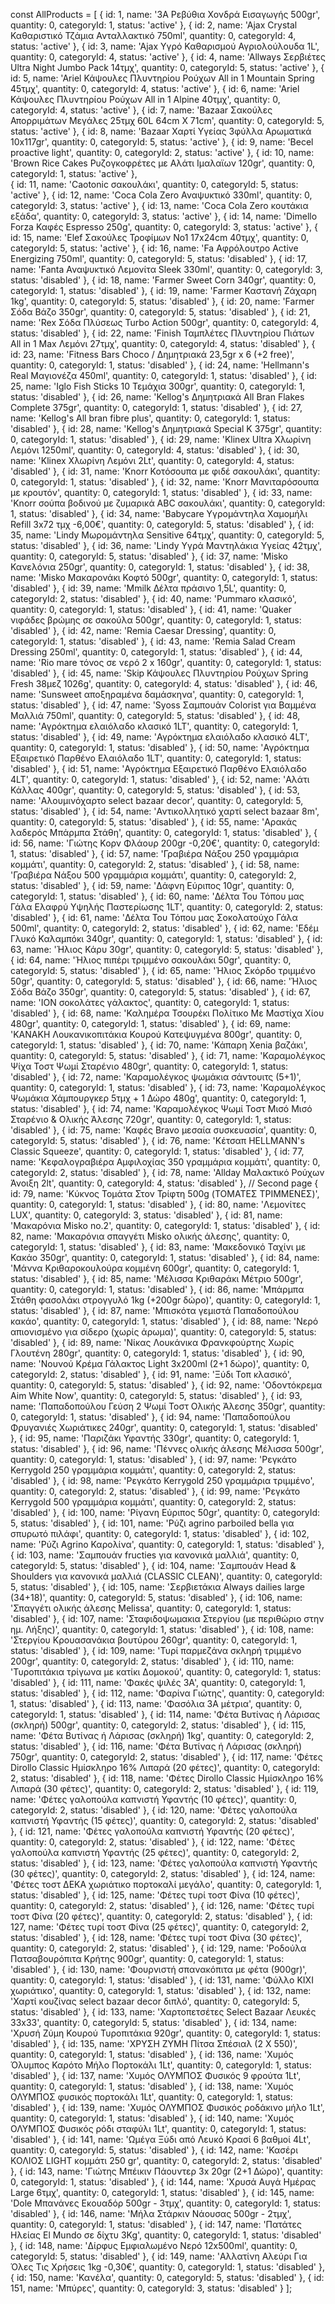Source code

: const AllProducts = [
    { id: 1, name: '3Α Ρεβύθια Χονδρά Εισαγωγής 500gr', quantity: 0, categoryId: 1, status: 'active' },
    { id: 2, name: 'Ajax Crystal Καθαριστικό Τζάμια Ανταλλακτικό 750ml', quantity: 0, categoryId: 4, status: 'active' },
    { id: 3, name: 'Ajax Υγρό Καθαρισμού Αγριολούλουδα 1L', quantity: 0, categoryId: 4, status: 'active' },
    { id: 4, name: 'Allways Σερβιέτες Ultra Night Jumbo Pack 14τμχ', quantity: 0, categoryId: 5, status: 'active' },
    { id: 5, name: 'Ariel Κάψουλες Πλυντηρίου Ρούχων All in 1 Mountain Spring 45τμχ', quantity: 0, categoryId: 4, status: 'active' },
    { id: 6, name: 'Ariel Κάψουλες Πλυντηρίου Ρούχων All in 1 Alpine 40τμχ', quantity: 0, categoryId: 4, status: 'active' },
    { id: 7, name: 'Bazaar Σακούλες Απορριμάτων Μεγάλες 25τμχ 60L 64cm X 71cm', quantity: 0, categoryId: 5, status: 'active' },
    { id: 8, name: 'Bazaar Χαρτί Υγείας 3φύλλα Αρωματικά 10x117gr', quantity: 0, categoryId: 5, status: 'active' },
    { id: 9, name: 'Becel proactive light', quantity: 0, categoryId: 2, status: 'active' },
    { id: 10, name: 'Brown Rice Cakes Ρυζογκοφρέτες με Αλάτι Ιμαλαϊων 120gr', quantity: 0, categoryId: 1, status: 'active' },   
    { id: 11, name: 'Caotonic σακουλάκι', quantity: 0, categoryId: 5, status: 'active' },
    { id: 12, name: 'Coca Cola Zero Αναψυκτικό 330ml', quantity: 0, categoryId: 3, status: 'active' },
    { id: 13, name: 'Coca Cola Zero κουτάκια εξάδα', quantity: 0, categoryId: 3, status: 'active' },
    { id: 14, name: 'Dimello Forza Καφές Espresso 250g', quantity: 0, categoryId: 3, status: 'active' },
    { id: 15, name: 'Elef Σακούλες Τροφίμων No1 17x24cm 40τμχ', quantity: 0, categoryId: 5, status: 'active' },
    { id: 16, name: 'Fa Αφρόλουτρο Active Energizing 750ml', quantity: 0, categoryId: 5, status: 'disabled' },
    { id: 17, name: 'Fanta Αναψυκτικό Λεμονίτα Sleek 330ml', quantity: 0, categoryId: 3, status: 'disabled' },
    { id: 18, name: 'Farmer Sweet Corn 340gr', quantity: 0, categoryId: 1, status: 'disabled' },
    { id: 19, name: 'Farmer Καστανή Ζάχαρη 1kg', quantity: 0, categoryId: 5, status: 'disabled' },
    { id: 20, name: 'Farmer Σόδα Βάζο 350gr', quantity: 0, categoryId: 5, status: 'disabled' },
    { id: 21, name: 'Rex Σόδα Πλύσεως Turbo Action 500gr', quantity: 0, categoryId: 4, status: 'disabled' },
    { id: 22, name: 'Finish Ταμπλέτες Πλυντηρίου Πιάτων All in 1 Max Λεμόνι 27τμχ', quantity: 0, categoryId: 4, status: 'disabled' },
    { id: 23, name: 'Fitness Bars Choco / Δημητριακά 23,5gr x 6 (+2 free)', quantity: 0, categoryId: 1, status: 'disabled' },
    { id: 24, name: 'Hellmann\'s Real Μαγιονέζα 450ml', quantity: 0, categoryId: 1, status: 'disabled' },
    { id: 25, name: 'Iglo Fish Sticks 10 Τεμάχια 300gr', quantity: 0, categoryId: 1, status: 'disabled' },
    { id: 26, name: 'Kellog\'s Δημητριακά All Bran Flakes Complete 375gr', quantity: 0, categoryId: 1, status: 'disabled' },
    { id: 27, name: 'Kellog\'s All bran fibre plus', quantity: 0, categoryId: 1, status: 'disabled' },
    { id: 28, name: 'Kellog\'s Δημητριακά Special K 375gr', quantity: 0, categoryId: 1, status: 'disabled' },
    { id: 29, name: 'Klinex Ultra Χλωρίνη Λεμόνι 1250ml', quantity: 0, categoryId: 4, status: 'disabled' },
    { id: 30, name: 'Klinex Χλωρίνη Λεμόνι 2Lt', quantity: 0, categoryId: 4, status: 'disabled' },
    { id: 31, name: 'Knorr Κοτόσουπα με φιδέ σακουλάκι', quantity: 0, categoryId: 1, status: 'disabled' },
    { id: 32, name: 'Knorr Μανιταρόσουπα με κρουτόν', quantity: 0, categoryId: 1, status: 'disabled' },
    { id: 33, name: 'Knorr σούπα βοδινού με ζυμαρικά ABC σακουλάκι', quantity: 0, categoryId: 1, status: 'disabled' },
    { id: 34, name: 'Babycare Υγρομάντηλα Χαμομήλι Refill 3x72 τμχ -6,00€', quantity: 0, categoryId: 5, status: 'disabled' },
    { id: 35, name: 'Lindy Μωρομάντηλα Sensitive 64τμχ', quantity: 0, categoryId: 5, status: 'disabled' },
    { id: 36, name: 'Lindy Υγρά Μαντηλάκια Υγείας 42τμχ', quantity: 0, categoryId: 5, status: 'disabled' },
    { id: 37, name: 'Misko Κανελόνια 250gr', quantity: 0, categoryId: 1, status: 'disabled' },
    { id: 38, name: 'Misko Μακαρονάκι Κοφτό 500gr', quantity: 0, categoryId: 1, status: 'disabled' },
    { id: 39, name: 'Mmilk Δέλτα πράσινο 1,5L', quantity: 0, categoryId: 2, status: 'disabled' },
    { id: 40, name: 'Pummaro κλασικό', quantity: 0, categoryId: 1, status: 'disabled' },
    { id: 41, name: 'Quaker νιφάδες βρώμης σε σακούλα 500gr', quantity: 0, categoryId: 1, status: 'disabled' },
    { id: 42, name: 'Remia Caesar Dressing', quantity: 0, categoryId: 1, status: 'disabled' },
    { id: 43, name: 'Remia Salad Cream Dressing 250ml', quantity: 0, categoryId: 1, status: 'disabled' },
    { id: 44, name: 'Rio mare τόνος σε νερό 2 x 160gr', quantity: 0, categoryId: 1, status: 'disabled' },
    { id: 45, name: 'Skip Κάψουλες Πλυντηρίου Ρούχων Spring Fresh 38μεζ 1026g', quantity: 0, categoryId: 4, status: 'disabled' },
    { id: 46, name: 'Sunsweet αποξηραμένα δαμάσκηνα', quantity: 0, categoryId: 1, status: 'disabled' },
    { id: 47, name: 'Syoss Σαμπουάν Colorist για Βαμμένα Μαλλιά 750ml', quantity: 0, categoryId: 5, status: 'disabled' },
    { id: 48, name: 'Αγρόκτημα ελαιόλαδο κλασικό 1LT', quantity: 0, categoryId: 1, status: 'disabled' },
    { id: 49, name: 'Αγρόκτημα ελαιόλαδο κλασικό 4LT', quantity: 0, categoryId: 1, status: 'disabled' },
    { id: 50, name: 'Αγρόκτημα Εξαιρετικό Παρθένο Ελαιόλαδο 1LT', quantity: 0, categoryId: 1, status: 'disabled' },
    { id: 51, name: 'Αγρόκτημα Εξαιρετικό Παρθένο Ελαιόλαδο 4LT', quantity: 0, categoryId: 1, status: 'disabled' },
    { id: 52, name: 'Αλάτι Κάλλας 400gr', quantity: 0, categoryId: 5, status: 'disabled' },
    { id: 53, name: 'Αλουμινόχαρτο select bazaar decor', quantity: 0, categoryId: 5, status: 'disabled' },
    { id: 54, name: 'Αντικολλητικό χαρτί select bazaar 8m', quantity: 0, categoryId: 5, status: 'disabled' },
    { id: 55, name: 'Αρακάς λαδερός Μπάρμπα Στάθη', quantity: 0, categoryId: 1, status: 'disabled' },
    { id: 56, name: 'Γιώτης Κορν Φλάουρ 200gr -0,20€', quantity: 0, categoryId: 1, status: 'disabled' },
    { id: 57, name: 'Γραβιέρα Νάξου 250 γραμμάρια κομμάτι', quantity: 0, categoryId: 2, status: 'disabled' },
    { id: 58, name: 'Γραβιέρα Νάξου 500 γραμμάρια κομμάτι', quantity: 0, categoryId: 2, status: 'disabled' },
    { id: 59, name: 'Δάφνη Εύριπος 10gr', quantity: 0, categoryId: 1, status: 'disabled' },
    { id: 60, name: 'Δέλτα Του Τόπου μας Γάλα Ελαφρύ Υψηλής Παστερίωσης 1LT', quantity: 0, categoryId: 2, status: 'disabled' },
    { id: 61, name: 'Δέλτα Του Τόπου μας Σοκολατούχο Γάλα 500ml', quantity: 0, categoryId: 2, status: 'disabled' },
    { id: 62, name: 'Εδέμ Γλυκό Καλαμπόκι 340gr', quantity: 0, categoryId: 1, status: 'disabled' },
    { id: 63, name: 'Ήλιος Κάρυ 30gr', quantity: 0, categoryId: 5, status: 'disabled' },
    { id: 64, name: 'Ήλιος πιπέρι τριμμένο σακουλάκι 50gr', quantity: 0, categoryId: 5, status: 'disabled' },
    { id: 65, name: 'Ήλιος Σκόρδο τριμμένο 50gr', quantity: 0, categoryId: 5, status: 'disabled' },
    { id: 66, name: 'Ήλιος Σόδα Βάζο 350gr', quantity: 0, categoryId: 5, status: 'disabled' },
    { id: 67, name: 'ION σοκολάτες γάλακτος', quantity: 0, categoryId: 1, status: 'disabled' },
    { id: 68, name: 'Καλημέρα Τσουρέκι Πολίτικο Με Μαστίχα Χίου 480gr', quantity: 0, categoryId: 1, status: 'disabled' },
    { id: 69, name: 'ΚΑΝΑΚΗ Λουκανικοπιτάκια Κουρού Κατεψυγμένα 800gr', quantity: 0, categoryId: 1, status: 'disabled' },
    { id: 70, name: 'Κάπαρη Xenia βαζάκι', quantity: 0, categoryId: 5, status: 'disabled' },
    { id: 71, name: 'Καραμολέγκος Ψίχα Τοστ Ψωμί Σταρένιο 480gr', quantity: 0, categoryId: 1, status: 'disabled' },
    { id: 72, name: 'Καραμολέγκος ψωμάκια σάντουιτς (5+1)', quantity: 0, categoryId: 1, status: 'disabled' },
    { id: 73, name: 'Καραμολέγκος Ψωμάκια Χάμπουργκερ 5τμχ + 1 Δώρο 480g', quantity: 0, categoryId: 1, status: 'disabled' },
    { id: 74, name: 'Καραμολέγκος Ψωμί Τοστ Μισό Μισό Σταρένιο & Ολικής Άλεσης 720gr', quantity: 0, categoryId: 1, status: 'disabled' },
    { id: 75, name: 'Καφές Bravo μεσαία συσκευασία', quantity: 0, categoryId: 5, status: 'disabled' },
    { id: 76, name: 'Κέτσαπ HELLMANN\'s Classic Squeeze', quantity: 0, categoryId: 1, status: 'disabled' },
    { id: 77, name: 'Κεφαλογραβιέρα Αμφιλοχίας 350 γραμμάρια κομμάτι', quantity: 0, categoryId: 2, status: 'disabled' },
    { id: 78, name: 'Allday Μαλακτικό Ρούχων Άνοιξη 2lt', quantity: 0, categoryId: 4, status: 'disabled' },
    // Second page
    { id: 79, name: 'Κύκνος Τομάτα Στον Τρίφτη 500g (ΤΟΜΑΤΕΣ ΤΡΙΜΜΕΝΕΣ)', quantity: 0, categoryId: 1, status: 'disabled' },
    { id: 80, name: 'Λεμονίτες LUX', quantity: 0, categoryId: 3, status: 'disabled' },
    { id: 81, name: 'Μακαρόνια Misko no.2', quantity: 0, categoryId: 1, status: 'disabled' },
    { id: 82, name: 'Μακαρόνια σπαγγέτι Misko ολικής άλεσης', quantity: 0, categoryId: 1, status: 'disabled' },
    { id: 83, name: 'Μακεδονικό Ταχίνι με Κακάο 350gr', quantity: 0, categoryId: 1, status: 'disabled' },
    { id: 84, name: 'Μάννα Κριθαροκουλούρα κομμένη 600gr', quantity: 0, categoryId: 1, status: 'disabled' },
    { id: 85, name: 'Μέλισσα Κριθαράκι Μέτριο 500gr', quantity: 0, categoryId: 1, status: 'disabled' },
    { id: 86, name: 'Μπάρμπα Στάθη φασολάκι στρογγυλό 1kg (+200gr δώρο)', quantity: 0, categoryId: 1, status: 'disabled' },
    { id: 87, name: 'Μπισκότα γεμιστά Παπαδοπούλου κακάο', quantity: 0, categoryId: 1, status: 'disabled' },
    { id: 88, name: 'Νερό απιονισμένο για σίδερο (χωρίς άρωμα)', quantity: 0, categoryId: 5, status: 'disabled' },
    { id: 89, name: 'Νίκας Λουκάνικα Φρανκφούρτης Χωρίς Γλουτένη 280gr', quantity: 0, categoryId: 1, status: 'disabled' },
    { id: 90, name: 'Νουνού Κρέμα Γάλακτος Light 3x200ml (2+1 δώρο)', quantity: 0, categoryId: 2, status: 'disabled' },
    { id: 91, name: 'Ξύδι Τοπ κλασικό', quantity: 0, categoryId: 5, status: 'disabled' },
    { id: 92, name: 'Οδοντόκρεμα Aim White Now', quantity: 0, categoryId: 5, status: 'disabled' },
    { id: 93, name: 'Παπαδοπούλου Γεύση 2 Ψωμί Τοστ Ολικής Άλεσης 350gr', quantity: 0, categoryId: 1, status: 'disabled' },
    { id: 94, name: 'Παπαδοπούλου Φρυγανιές Χωριάτικες 240gr', quantity: 0, categoryId: 1, status: 'disabled' },
    { id: 95, name: 'Παριζάκι Υφαντής 330gr', quantity: 0, categoryId: 1, status: 'disabled' },
    { id: 96, name: 'Πέννες ολικής άλεσης Μέλισσα 500gr', quantity: 0, categoryId: 1, status: 'disabled' },
    { id: 97, name: 'Ρεγκάτο Kerrygold 250 γραμμάρια κομμάτι', quantity: 0, categoryId: 2, status: 'disabled' },
    { id: 98, name: 'Ρεγκάτο Kerrygold 250 γραμμάρια τριμμένο', quantity: 0, categoryId: 2, status: 'disabled' },
    { id: 99, name: 'Ρεγκάτο Kerrygold 500 γραμμάρια κομμάτι', quantity: 0, categoryId: 2, status: 'disabled' },
    { id: 100, name: 'Ρίγανη Εύριπος 50gr', quantity: 0, categoryId: 5, status: 'disabled' },
    { id: 101, name: 'Ρύζι agrino parboiled bella για σπυρωτό πιλάφι', quantity: 0, categoryId: 1, status: 'disabled' },
    { id: 102, name: 'Ρύζι Agrino Καρολίνα', quantity: 0, categoryId: 1, status: 'disabled' },
    { id: 103, name: 'Σαμπουάν fructies για κανονικά μαλλιά', quantity: 0, categoryId: 5, status: 'disabled' },
    { id: 104, name: 'Σαμπουάν Head & Shoulders για κανονικά μαλλιά (CLASSIC CLEAN)', quantity: 0, categoryId: 5, status: 'disabled' },
    { id: 105, name: 'Σερβιετάκια Always dailies large (34+18)', quantity: 0, categoryId: 5, status: 'disabled' },
    { id: 106, name: 'Σπαγγέτι ολικής άλεσης Melissa', quantity: 0, categoryId: 1, status: 'disabled' },
    { id: 107, name: 'Σταφιδοψωμακια Στεργίου (με περιθώριο στην ημ. Λήξης)', quantity: 0, categoryId: 1, status: 'disabled' },
    { id: 108, name: 'Στεργίου Κρουασανάκια βουτύρου 260gr', quantity: 0, categoryId: 1, status: 'disabled' },
    { id: 109, name: 'Τυρί παρμεζάνα σκληρή τριμμένο 200gr', quantity: 0, categoryId: 2, status: 'disabled' },
    { id: 110, name: 'Τυροπιτάκια τρίγωνα με κατίκι Δομοκού', quantity: 0, categoryId: 1, status: 'disabled' },
    { id: 111, name: 'Φακές ψιλές 3Α', quantity: 0, categoryId: 1, status: 'disabled' },
    { id: 112, name: 'Φαρίνα Γιώτης', quantity: 0, categoryId: 1, status: 'disabled' },
    { id: 113, name: 'Φασόλια 3Α μέτρια', quantity: 0, categoryId: 1, status: 'disabled' },
    { id: 114, name: 'Φέτα Βυτίνας ή Λάρισας (σκληρή) 500gr', quantity: 0, categoryId: 2, status: 'disabled' },
    { id: 115, name: 'Φέτα Βυτίνας ή Λάρισας (σκληρή) 1kg', quantity: 0, categoryId: 2, status: 'disabled' },
    { id: 116, name: 'Φέτα Βυτίνας ή Λάρισας (σκληρή) 750gr', quantity: 0, categoryId: 2, status: 'disabled' },
    { id: 117, name: 'Φέτες Dirollo Classic Ημίσκληρο 16% Λιπαρά (20 φέτες)', quantity: 0, categoryId: 2, status: 'disabled' },
    { id: 118, name: 'Φέτες Dirollo Classic Ημίσκληρο 16% Λιπαρά (30 φέτες)', quantity: 0, categoryId: 2, status: 'disabled' },
    { id: 119, name: 'Φέτες γαλοπούλα καπνιστή Υφαντής (10 φέτες)', quantity: 0, categoryId: 2, status: 'disabled' },
    { id: 120, name: 'Φέτες γαλοπούλα καπνιστή Υφαντής (15 φέτες)', quantity: 0, categoryId: 2, status: 'disabled' },
    { id: 121, name: 'Φέτες γαλοπούλα καπνιστή Υφαντής (20 φέτες)', quantity: 0, categoryId: 2, status: 'disabled' },
    { id: 122, name: 'Φέτες γαλοπούλα καπνιστή Υφαντής (25 φέτες)', quantity: 0, categoryId: 2, status: 'disabled' },
    { id: 123, name: 'Φέτες γαλοπούλα καπνιστή Υφαντής (30 φέτες)', quantity: 0, categoryId: 2, status: 'disabled' },
    { id: 124, name: 'Φέτες τοστ ΔΕΚΑ χωριάτικο πορτοκαλί μεγάλο', quantity: 0, categoryId: 1, status: 'disabled' },
    { id: 125, name: 'Φέτες τυρί τοστ Φίνα (10 φέτες)', quantity: 0, categoryId: 2, status: 'disabled' },
    { id: 126, name: 'Φέτες τυρί τοστ Φίνα (20 φέτες)', quantity: 0, categoryId: 2, status: 'disabled' },
    { id: 127, name: 'Φέτες τυρί τοστ Φίνα (25 φέτες)', quantity: 0, categoryId: 2, status: 'disabled' },
    { id: 128, name: 'Φέτες τυρί τοστ Φίνα (30 φέτες)', quantity: 0, categoryId: 2, status: 'disabled' },
    { id: 129, name: 'Ροδούλα Πατσαβουρόπιτα Κρήτης 900gr', quantity: 0, categoryId: 1, status: 'disabled' },
    { id: 130, name: 'Φουρνιστή σπανακόπιτα με φέτα (900gr)', quantity: 0, categoryId: 1, status: 'disabled' },
    { id: 131, name: 'Φύλλο ΚΙΧΙ χωριάτικο', quantity: 0, categoryId: 1, status: 'disabled' },
    { id: 132, name: 'Χαρτί κουζίνας select bazaar decor διπλό', quantity: 0, categoryId: 5, status: 'disabled' },
    { id: 133, name: 'Χαρτοπετσέτες Select Bazaar Λευκές 33x33', quantity: 0, categoryId: 5, status: 'disabled' },
    { id: 134, name: 'Χρυσή Ζύμη Κουρού Τυροπιτάκια 920gr', quantity: 0, categoryId: 1, status: 'disabled' },
    { id: 135, name: 'ΧΡΥΣΗ ΖΥΜΗ Πίτσα Σπέσιαλ (2 Χ 550)', quantity: 0, categoryId: 1, status: 'disabled' },
    { id: 136, name: 'Χυμός Όλυμπος Καρότο Μήλο Πορτοκάλι 1Lt', quantity: 0, categoryId: 1, status: 'disabled' },
    { id: 137, name: 'Χυμός ΟΛΥΜΠΟΣ Φυσικός 9 φρούτα 1Lt', quantity: 0, categoryId: 1, status: 'disabled' },
    { id: 138, name: 'Χυμός ΟΛΥΜΠΟΣ φυσικός πορτοκάλι 1Lt', quantity: 0, categoryId: 1, status: 'disabled' },
    { id: 139, name: 'Χυμός ΟΛΥΜΠΟΣ Φυσικός ροδάκινο μήλο 1Lt', quantity: 0, categoryId: 1, status: 'disabled' },
    { id: 140, name: 'Χυμός ΟΛΥΜΠΟΣ Φυσικός ρόδι σταφύλι 1Lt', quantity: 0, categoryId: 1, status: 'disabled' },
    { id: 141, name: 'Ωμέγα Ξύδι από Λευκό Κρασί 6 βαθμοί 4Lt', quantity: 0, categoryId: 5, status: 'disabled' },
    { id: 142, name: 'Κασέρι ΚΟΛΙΟΣ LIGHT κομμάτι 250 gr', quantity: 0, categoryId: 2, status: 'disabled' },
    { id: 143, name: 'Γιώτης Μπέικιν Πάουντερ 3x 20gr (2+1 Δώρο)', quantity: 0, categoryId: 1, status: 'disabled' },
    { id: 144, name: 'Χρυσά Αυγά Ημέρας Large 6τμχ', quantity: 0, categoryId: 1, status: 'disabled' },
    { id: 145, name: 'Dole Μπανάνες Εκουαδόρ 500gr - 3τμχ', quantity: 0, categoryId: 1, status: 'disabled' },
    { id: 146, name: 'Μήλα Στάρκιν Νάουσας 500gr - 2τμχ', quantity: 0, categoryId: 1, status: 'disabled' },
    { id: 147, name: 'Πατάτες Ηλείας El Mundo σε δίχτυ 3Kg', quantity: 0, categoryId: 1, status: 'disabled' },
    { id: 148, name: 'Δίρφυς Εμφιαλωμένο Νερό 12x500ml', quantity: 0, categoryId: 5, status: 'disabled' },
    { id: 149, name: 'Αλλατίνη Αλεύρι Για Όλες Τις Χρήσεις 1kg -0,30€', quantity: 0, categoryId: 1, status: 'disabled' },
    { id: 150, name: 'Κανέλα', quantity: 0, categoryId: 5, status: 'disabled' },
    { id: 151, name: 'Μπύρες', quantity: 0, categoryId: 3, status: 'disabled' }
];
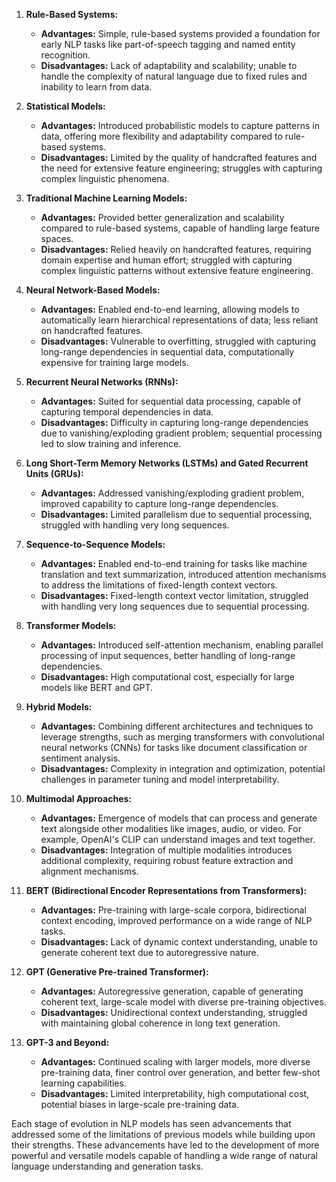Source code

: 

1. **Rule-Based Systems:**
   - **Advantages:** Simple, rule-based systems provided a foundation for early NLP tasks like part-of-speech tagging and named entity recognition.
   - **Disadvantages:** Lack of adaptability and scalability; unable to handle the complexity of natural language due to fixed rules and inability to learn from data.

2. **Statistical Models:**
   - **Advantages:** Introduced probabilistic models to capture patterns in data, offering more flexibility and adaptability compared to rule-based systems.
   - **Disadvantages:** Limited by the quality of handcrafted features and the need for extensive feature engineering; struggles with capturing complex linguistic phenomena.

3. **Traditional Machine Learning Models:**
   - **Advantages:** Provided better generalization and scalability compared to rule-based systems, capable of handling large feature spaces.
   - **Disadvantages:** Relied heavily on handcrafted features, requiring domain expertise and human effort; struggled with capturing complex linguistic patterns without extensive feature engineering.

4. **Neural Network-Based Models:**
   - **Advantages:** Enabled end-to-end learning, allowing models to automatically learn hierarchical representations of data; less reliant on handcrafted features.
   - **Disadvantages:** Vulnerable to overfitting, struggled with capturing long-range dependencies in sequential data, computationally expensive for training large models.

5. **Recurrent Neural Networks (RNNs):**
   - **Advantages:** Suited for sequential data processing, capable of capturing temporal dependencies in data.
   - **Disadvantages:** Difficulty in capturing long-range dependencies due to vanishing/exploding gradient problem; sequential processing led to slow training and inference.

6. **Long Short-Term Memory Networks (LSTMs) and Gated Recurrent Units (GRUs):**
   - **Advantages:** Addressed vanishing/exploding gradient problem, improved capability to capture long-range dependencies.
   - **Disadvantages:** Limited parallelism due to sequential processing, struggled with handling very long sequences.

7. **Sequence-to-Sequence Models:**
   - **Advantages:** Enabled end-to-end training for tasks like machine translation and text summarization, introduced attention mechanisms to address the limitations of fixed-length context vectors.
   - **Disadvantages:** Fixed-length context vector limitation, struggled with handling very long sequences due to sequential processing.

8. **Transformer Models:**
   - **Advantages:** Introduced self-attention mechanism, enabling parallel processing of input sequences, better handling of long-range dependencies.
   - **Disadvantages:** High computational cost, especially for large models like BERT and GPT.

9. **Hybrid Models:** 
   - **Advantages:** Combining different architectures and techniques to leverage strengths, such as merging transformers with convolutional neural networks (CNNs) for tasks like document classification or sentiment analysis.
   - **Disadvantages:** Complexity in integration and optimization, potential challenges in parameter tuning and model interpretability.

10. **Multimodal Approaches:** 
    - **Advantages:** Emergence of models that can process and generate text alongside other modalities like images, audio, or video. For example, OpenAI's CLIP can understand images and text together.
    - **Disadvantages:** Integration of multiple modalities introduces additional complexity, requiring robust feature extraction and alignment mechanisms.

11. **BERT (Bidirectional Encoder Representations from Transformers):**
    - **Advantages:** Pre-training with large-scale corpora, bidirectional context encoding, improved performance on a wide range of NLP tasks.
    - **Disadvantages:** Lack of dynamic context understanding, unable to generate coherent text due to autoregressive nature.

12. **GPT (Generative Pre-trained Transformer):**
    - **Advantages:** Autoregressive generation, capable of generating coherent text, large-scale model with diverse pre-training objectives.
    - **Disadvantages:** Unidirectional context understanding, struggled with maintaining global coherence in long text generation.

13. **GPT-3 and Beyond:**
    - **Advantages:** Continued scaling with larger models, more diverse pre-training data, finer control over generation, and better few-shot learning capabilities.
    - **Disadvantages:** Limited interpretability, high computational cost, potential biases in large-scale pre-training data.

Each stage of evolution in NLP models has seen advancements that addressed some of the limitations of previous models while building upon their strengths. These advancements have led to the development of more powerful and versatile models capable of handling a wide range of natural language understanding and generation tasks.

|---|

How to complete this task
Take each line from the preceding material that contains "decor" and copy it.

Exercise answer
    { id: 53, name: 'Αλουμινόχαρτο select bazaar decor', quantity: 0, categoryId: 5, status: 'disabled' },
    { id: 132, name: 'Χαρτί κουζίνας select bazaar decor διπλό', quantity: 0, categoryId: 5, status: 'disabled' },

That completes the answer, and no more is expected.